Ink, chalk and gouache
5½ x 4 in (13 x 11 cm)

Collections: Pier Paolo and Marzia Ruggerini, Milan; and thence by descent to the present day.

Exhibited: Palazzo Reale, Milan and the Accademia Ligustica, Genoa, Sutherland: Disegni di Guerra 1979 (128). The catalogue, with an introduction by Roberto Tassi, was re-printed in English with a foreword by Julian Andrews in 1980; The Imperial War Museum, London, Sutherland: The War Drawings 1982, (118); Genoa, Accademia Ligustica, Graham Sutherland: Storia Segreta 1991-92 (53); Antibes, Musée Picasso, Graham Sutherland: Une Rétrospective 1998, no. 35 (repr. in colour); The Penlee House Gallery and Museum, Penzance and the National Waterfront Museum, Swansea, Graham Sutherland: From Darkness into Light: Mining, Metal and Machines 2013-2014 (p. 52 in the exhibition catalogue).

At the end of September 1941, after the bombing of London had died down, Sutherland was sent to Wales to make studies at the large blast furnaces in Cardiff and Swansea. Sutherland had trained as an engineer and was naturally drawn to the subject: “I have always been fascinated by the primitiveness of heavy engineering shops with their vast floors. In a way they are cathedrals…… and yet the rite (a word I use carefully) being performed when men are making steel, is extraordinary; and how primitive it all really is in spite of our scientific age.” (Sutherland, Tate Gallery 1982 p.97).
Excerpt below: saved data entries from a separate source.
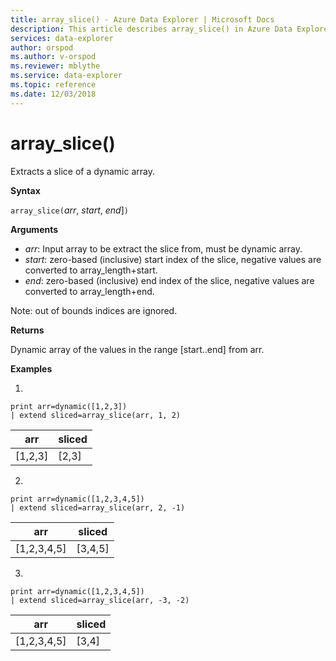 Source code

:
 ```yaml
---
title: array_slice() - Azure Data Explorer | Microsoft Docs
description: This article describes array_slice() in Azure Data Explorer.
services: data-explorer
author: orspod
ms.author: v-orspod
ms.reviewer: mblythe
ms.service: data-explorer
ms.topic: reference
ms.date: 12/03/2018
---
```

# array_slice()

Extracts a slice of a dynamic array.

**Syntax**

`array_slice(`*arr*, *start*, *end*]`)`

**Arguments**

* *arr*: Input array to be extract the slice from, must be dynamic array.
* *start*: zero-based (inclusive) start index of the slice, negative values are converted to array_length+start.
* *end*: zero-based (inclusive) end index of the slice, negative values are converted to array_length+end.

Note: out of bounds indices are ignored.

**Returns**

Dynamic array of the values in the range [start..end] from arr.

**Examples**

1.
```kusto
print arr=dynamic([1,2,3]) 
| extend sliced=array_slice(arr, 1, 2)
```
|arr|sliced|
|---|---|
|[1,2,3]|[2,3]|


2.
```kusto
print arr=dynamic([1,2,3,4,5]) 
| extend sliced=array_slice(arr, 2, -1)
```
|arr|sliced|
|---|---|
|[1,2,3,4,5]|[3,4,5]|


3.
```kusto
print arr=dynamic([1,2,3,4,5]) 
| extend sliced=array_slice(arr, -3, -2)
```
|arr|sliced|
|---|---|
|[1,2,3,4,5]|[3,4]|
This drawing was part of the group bought by Pier Paolo and Marzia Ruggerini at the time of the exhibition of Sutherland’s war-time drawings organised by the British Council in Milan in 1979. The Ruggerinis first met Sutherland in 1965. Pier Paolo was a celebrated Italian film maker and in 1967 his documentary on the artist led Sutherland to return to Wales to paint there for the first time in twenty years. The Ruggerinis became great friends and collectors of Sutherland. Their house, Il Castello in Pavia near Milan, had a famous collection of the artist’s work.